Meryl Streep wrote a lengthy essay for The Huffington Post to clarify comments she made during a press conference at the Berlin Film Festival.
A few weeks ago reports surfaced that Streep, the lead juror of the festival, fielded a trio of questions about diversity in Hollywood. The Suffragette actress was quoted saying, “We’re all Africans, really.”
Several appalled comments followed on social media, but according to Streep that’s not what happened at all.
“Contrary to distorted reporting, no one at that press conference addressed a question to me about the racial makeup of the jury. I did not “defend” the “all-white jury,” nor would I, if I had been asked to do so.
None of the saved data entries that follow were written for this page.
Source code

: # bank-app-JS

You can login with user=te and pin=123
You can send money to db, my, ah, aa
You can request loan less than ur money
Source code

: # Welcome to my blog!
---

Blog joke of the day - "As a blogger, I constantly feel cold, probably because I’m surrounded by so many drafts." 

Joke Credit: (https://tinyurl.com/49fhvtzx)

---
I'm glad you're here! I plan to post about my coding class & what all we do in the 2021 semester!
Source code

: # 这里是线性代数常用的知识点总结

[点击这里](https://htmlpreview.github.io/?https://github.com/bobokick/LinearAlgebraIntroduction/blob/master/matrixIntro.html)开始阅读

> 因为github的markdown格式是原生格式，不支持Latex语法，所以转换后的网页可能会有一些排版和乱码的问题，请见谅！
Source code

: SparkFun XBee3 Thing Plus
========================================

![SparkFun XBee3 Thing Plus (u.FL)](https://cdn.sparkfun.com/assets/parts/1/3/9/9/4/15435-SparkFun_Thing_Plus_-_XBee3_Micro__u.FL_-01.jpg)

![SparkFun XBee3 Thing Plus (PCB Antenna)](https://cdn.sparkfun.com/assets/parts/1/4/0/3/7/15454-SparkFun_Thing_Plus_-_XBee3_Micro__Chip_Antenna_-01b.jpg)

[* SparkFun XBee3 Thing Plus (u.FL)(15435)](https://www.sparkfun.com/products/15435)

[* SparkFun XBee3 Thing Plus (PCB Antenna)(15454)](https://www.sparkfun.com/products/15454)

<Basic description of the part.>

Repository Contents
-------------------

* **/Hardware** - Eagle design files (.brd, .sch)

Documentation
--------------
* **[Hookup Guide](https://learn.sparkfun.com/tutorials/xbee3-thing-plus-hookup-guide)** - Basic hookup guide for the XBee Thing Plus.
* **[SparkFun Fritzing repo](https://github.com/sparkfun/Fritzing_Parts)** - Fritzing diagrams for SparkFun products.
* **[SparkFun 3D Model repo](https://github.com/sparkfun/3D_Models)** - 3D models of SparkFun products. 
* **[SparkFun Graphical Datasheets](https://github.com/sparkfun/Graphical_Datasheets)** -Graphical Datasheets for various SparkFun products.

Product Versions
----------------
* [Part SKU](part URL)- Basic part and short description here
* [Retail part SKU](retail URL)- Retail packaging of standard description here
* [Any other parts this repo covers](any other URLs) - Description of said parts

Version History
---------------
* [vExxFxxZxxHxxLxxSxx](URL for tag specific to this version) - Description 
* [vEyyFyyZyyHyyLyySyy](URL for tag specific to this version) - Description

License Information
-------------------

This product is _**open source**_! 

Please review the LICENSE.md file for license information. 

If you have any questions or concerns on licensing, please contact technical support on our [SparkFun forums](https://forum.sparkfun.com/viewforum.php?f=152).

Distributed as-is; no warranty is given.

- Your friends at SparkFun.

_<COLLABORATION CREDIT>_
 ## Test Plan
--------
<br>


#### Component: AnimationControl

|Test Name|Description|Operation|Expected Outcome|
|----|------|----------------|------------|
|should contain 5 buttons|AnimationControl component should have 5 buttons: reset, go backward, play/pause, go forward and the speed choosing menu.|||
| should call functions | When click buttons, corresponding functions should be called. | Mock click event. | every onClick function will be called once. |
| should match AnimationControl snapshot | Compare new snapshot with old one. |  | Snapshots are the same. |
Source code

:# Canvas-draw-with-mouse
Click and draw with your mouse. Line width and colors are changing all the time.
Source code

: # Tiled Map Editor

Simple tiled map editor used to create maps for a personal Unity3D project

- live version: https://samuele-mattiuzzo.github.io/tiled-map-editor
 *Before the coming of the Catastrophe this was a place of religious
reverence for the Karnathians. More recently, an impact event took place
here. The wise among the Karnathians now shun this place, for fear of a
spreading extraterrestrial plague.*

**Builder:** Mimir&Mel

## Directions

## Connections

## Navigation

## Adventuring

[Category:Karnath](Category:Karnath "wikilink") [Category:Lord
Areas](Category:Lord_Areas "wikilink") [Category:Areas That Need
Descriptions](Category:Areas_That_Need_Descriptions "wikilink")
Inclusion — of races, genders, ethnicities and religions — is important to me, as I stated at the outset of the press conference,” Streep wrote.
Streep explained that she did give a long winded answer to a different question asked by an Egyptian reporter concerning a film from Tunisia, and her familiarity with Arab films specifically.
“I said I had seen and loved Theeb, and Timbuktu, but admitted, ‘I don’t know very much about, honestly, the Middle East, …and yet I’ve played a lot of different people from a lot of different cultures. And the thing I notice is that we’re all — I mean there is a core of humanity that travels right through every culture, and after all, we’re all from Africa originally, you know? We‘re all Berliners, we’re all Africans, really.’”
Streep concluded by saying she wasn’t “minimizing difference, but emphasizing the invisible connection empathy enables, a thing so central to the fact of being human, and what art can do: convey another person’s experience. To be in Berlin is to see proof that walls don’t work.”